*WORK INSTRUCTIONS*
All of the entries should be restated word for word, but without their pictures.

(PROVIDED MATERIAL Opens)

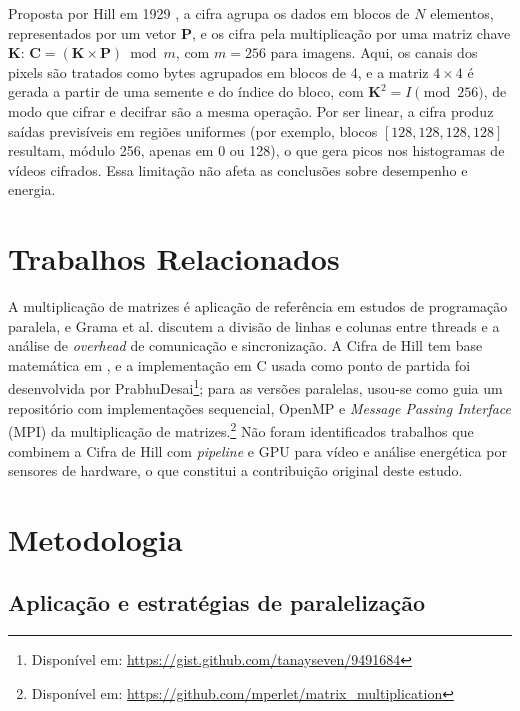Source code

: \documentclass[12pt]{article}
\begin{document}
Proposta por Hill em 1929 \cite{hill1929}, a cifra agrupa os dados em blocos de
$N$ elementos, representados por um vetor $\mathbf{P}$, e os cifra pela
multiplicação por uma matriz chave $\mathbf{K}$:
$\mathbf{C} = (\mathbf{K} \times \mathbf{P}) \bmod m$, com $m = 256$ para
imagens. Aqui, os canais dos pixels são tratados como bytes agrupados em blocos
de 4, e a matriz $4\times4$ é gerada a partir de uma semente e do índice do
bloco, com $\mathbf{K}^2 = I \pmod{256}$, de modo que cifrar e decifrar são a
mesma operação. Por ser linear, a cifra produz saídas previsíveis em regiões
uniformes (por exemplo, blocos $[128,128,128,128]$ resultam, módulo 256, apenas
em 0 ou 128), o que gera picos nos histogramas de vídeos cifrados. Essa
limitação não afeta as conclusões sobre desempenho e energia.


\section{Trabalhos Relacionados}

A multiplicação de matrizes é aplicação de referência em estudos de
programação paralela, e Grama et al. \cite{grama2003} discutem a divisão de
linhas e colunas entre threads e a análise de \textit{overhead} de comunicação e
sincronização. A Cifra de Hill tem base matemática em \cite{hill1929}, e a
implementação em C usada como ponto de partida foi desenvolvida por
PrabhuDesai\footnote{Disponível em: \url{https://gist.github.com/tanayseven/9491684}};
para as versões paralelas, usou-se como guia um repositório com
implementações sequencial, OpenMP e \textit{Message Passing Interface} (MPI)
da multiplicação de
matrizes.\footnote{Disponível em: \url{https://github.com/mperlet/matrix\_multiplication}}
Não foram identificados trabalhos que combinem a Cifra de Hill com
\textit{pipeline} e GPU para vídeo e análise energética por sensores de
hardware, o que constitui a contribuição original deste estudo.


\section{Metodologia}

\subsection{Aplicação e estratégias de paralelização}
\end{document}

(PROVIDED MATERIAL Closes)

*ANSWER SECTION*
Source code

: \documentclass[12pt]{article}
\begin{document}
Proposta por Hill em 1929 \cite{hill1929}, a cifra agrupa os dados em blocos de
$N$ elementos, representados por um vetor $\mathbf{P}$, e os cifra pela
multiplicação por uma matriz chave $\mathbf{K}$:
$\mathbf{C} = (\mathbf{K} \times \mathbf{P}) \bmod m$, com $m = 256$ para
imagens. Aqui, os canais dos pixels são tratados como bytes agrupados em blocos
de 4, e a matriz $4\times4$ é gerada a partir de uma semente e do índice do
bloco, com $\mathbf{K}^2 = I \pmod{256}$, de modo que cifrar e decifrar são a
mesma operação. Por ser linear, a cifra produz saídas previsíveis em regiões
uniformes (por exemplo, blocos $[128,128,128,128]$ resultam, módulo 256, apenas
em 0 ou 128), o que gera picos nos histogramas de vídeos cifrados. Essa
limitação não afeta as conclusões sobre desempenho e energia.


\section{Trabalhos Relacionados}

A multiplicação de matrizes é aplicação de referência em estudos de
programação paralela, e Grama et al. \cite{grama2003} discutem a divisão de
linhas e colunas entre threads e a análise de \textit{overhead} de comunicação e
sincronização. A Cifra de Hill tem base matemática em \cite{hill1929}, e a
implementação em C usada como ponto de partida foi desenvolvida por
PrabhuDesai\footnote{Disponível em: \url{https://gist.github.com/tanayseven/9491684}};
para as versões paralelas, usou-se como guia um repositório com
implementações sequencial, OpenMP e \textit{Message Passing Interface} (MPI)
da multiplicação de
matrizes.\footnote{Disponível em: \url{https://github.com/mperlet/matrix\_multiplication}}
Não foram identificados trabalhos que combinem a Cifra de Hill com
\textit{pipeline} e GPU para vídeo e análise energética por sensores de
hardware, o que constitui a contribuição original deste estudo.


\section{Metodologia}

\subsection{Aplicação e estratégias de paralelização}
\end{document}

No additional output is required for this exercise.